I'm having difficulty generating an SQL query with SQLAlchemy.

I'm trying to query a list of messages with their originator and recipients.
Each message is sent by one host to one or more hosts. Hosts are all stored
in one table (host). There are two types of messages stored in two different
tables (dep, arr) which have their own association table for the
many-to-many relationship (dst_dep, arr_dep).

I attached a working code sample to this email (just modify the
DB_CONNECTION variable to your needs and create a DB if you want to run it).

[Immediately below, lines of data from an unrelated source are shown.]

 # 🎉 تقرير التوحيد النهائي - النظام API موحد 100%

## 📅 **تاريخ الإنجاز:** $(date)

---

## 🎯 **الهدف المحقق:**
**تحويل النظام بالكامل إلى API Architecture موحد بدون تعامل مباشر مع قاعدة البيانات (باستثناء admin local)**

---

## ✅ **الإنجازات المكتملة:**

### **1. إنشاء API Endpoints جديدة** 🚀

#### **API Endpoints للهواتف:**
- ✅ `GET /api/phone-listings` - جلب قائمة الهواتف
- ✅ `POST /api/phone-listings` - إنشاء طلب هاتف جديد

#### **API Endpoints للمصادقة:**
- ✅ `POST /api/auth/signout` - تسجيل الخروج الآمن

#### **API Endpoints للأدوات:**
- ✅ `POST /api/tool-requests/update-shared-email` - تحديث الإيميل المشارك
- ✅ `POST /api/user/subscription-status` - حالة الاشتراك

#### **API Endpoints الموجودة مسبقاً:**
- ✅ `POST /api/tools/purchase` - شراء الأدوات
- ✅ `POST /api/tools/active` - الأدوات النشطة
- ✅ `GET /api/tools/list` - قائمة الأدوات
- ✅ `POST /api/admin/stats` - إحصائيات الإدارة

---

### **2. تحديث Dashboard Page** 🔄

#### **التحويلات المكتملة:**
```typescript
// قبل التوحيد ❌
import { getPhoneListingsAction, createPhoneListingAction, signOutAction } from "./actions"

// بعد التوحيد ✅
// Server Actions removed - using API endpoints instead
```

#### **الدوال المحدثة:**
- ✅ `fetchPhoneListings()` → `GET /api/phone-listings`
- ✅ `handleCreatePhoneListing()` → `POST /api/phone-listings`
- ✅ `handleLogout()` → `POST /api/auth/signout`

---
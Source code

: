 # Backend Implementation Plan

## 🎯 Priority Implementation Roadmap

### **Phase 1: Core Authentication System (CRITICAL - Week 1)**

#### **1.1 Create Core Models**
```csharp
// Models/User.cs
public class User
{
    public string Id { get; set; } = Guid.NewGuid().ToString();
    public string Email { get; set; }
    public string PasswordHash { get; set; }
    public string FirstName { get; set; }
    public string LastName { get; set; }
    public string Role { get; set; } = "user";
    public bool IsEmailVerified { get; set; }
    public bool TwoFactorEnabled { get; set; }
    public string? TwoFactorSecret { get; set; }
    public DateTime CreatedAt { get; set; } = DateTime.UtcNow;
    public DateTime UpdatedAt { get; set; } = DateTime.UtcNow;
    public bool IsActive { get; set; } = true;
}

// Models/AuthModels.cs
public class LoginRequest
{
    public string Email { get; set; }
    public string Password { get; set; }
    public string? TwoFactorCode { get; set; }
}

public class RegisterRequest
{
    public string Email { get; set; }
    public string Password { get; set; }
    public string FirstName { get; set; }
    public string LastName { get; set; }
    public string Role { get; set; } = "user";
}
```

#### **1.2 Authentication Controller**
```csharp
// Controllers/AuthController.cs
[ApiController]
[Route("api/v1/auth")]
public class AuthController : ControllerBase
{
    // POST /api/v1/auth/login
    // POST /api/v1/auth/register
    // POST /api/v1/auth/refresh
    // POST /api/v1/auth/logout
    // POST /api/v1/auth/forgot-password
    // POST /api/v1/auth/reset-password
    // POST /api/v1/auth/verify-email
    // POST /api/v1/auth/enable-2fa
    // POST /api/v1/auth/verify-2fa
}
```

I am running SQLAlchemy version 1.2.7 and PostgreSQL 10.4.
the code below generates your query exactly, see what might be
different about your own code:

subq1 = select([
     func.string_agg(
         Host.address,
         aggregate_order_by(literal_column(","), Host.address)
     )
]).where(
     and_(
         DEP.id == dst_dep.c.msg,
         Host.id == dst_dep.c.host
     )
)

subq2 = select([
     func.string_agg(
         Host.address,
         aggregate_order_by(literal_column(","), Host.address)
     )
]).where(
     and_(
         ARR.id == dst_arr.c.msg,
         Host.id == dst_arr.c.host
     )
)

stmt1 = select([
     Host.address.label('src'),
     subq1.correlate(DEP).label('dst'),
     DEP.msg,
]).where(DEP.src == Host.id)

stmt2 = select([
     Host.address.label('src'),
     subq2.correlate(ARR).label('dst'),
     ARR.msg,
]).where(ARR.src == Host.id)


union = union_all(stmt1, stmt2)

print(union.compile(dialect=postgresql.dialect()))






Here is the SQL request I would like to have:

SELECT
     host.address AS src,
     (SELECT string_agg(host.address, ', ' ORDER BY host.address)
     FROM dst_dep, host
     WHERE dep.id = dst_dep.msg AND host.id = dst_dep.host) AS dst,
     dep.msg AS msg
FROM host, dep
WHERE dep.src = host.id
UNION ALL
SELECT
     host.address AS src,
     (SELECT string_agg(host.address, ', ' ORDER BY host.address)
     FROM dst_arr, host
     WHERE arr.id = dst_arr.msg AND host.id = dst_arr.host) AS dst,
     arr.msg AS msg
FROM host, arr
WHERE arr.src = host.id;

This is the SQL query I am currently generating with SQLAlchemy:

SELECT
     host.address AS src,
     (SELECT string_agg(host.address, ', ' ORDER BY host.address) AS
string_agg_1
     FROM dst_dep
     WHERE dep.id = dst_dep.msg AND host.id = dst_dep.host) AS dst,
     dep.msg AS msg
FROM host, dep
WHERE dep.src = host.id
UNION ALL
SELECT
     host.address AS src,
     (SELECT string_agg(host.address, ', ' ORDER BY host.address) AS
string_agg_2
     FROM dst_arr
     WHERE arr.id = dst_arr.msg AND host.id = dst_arr.host) AS dst,
     arr.msg AS msg
FROM host, arr
WHERE arr.src = host.id;

This query generates the following SQL error:

ERROR:  column "host.address" must appear in the GROUP BY clause or be used
in an aggregate function
LINE 2:     host.address AS src,

The only difference between the working SQL query and the non working one is
the missing table "host" in the FROM clause of the "string_agg" SELECT.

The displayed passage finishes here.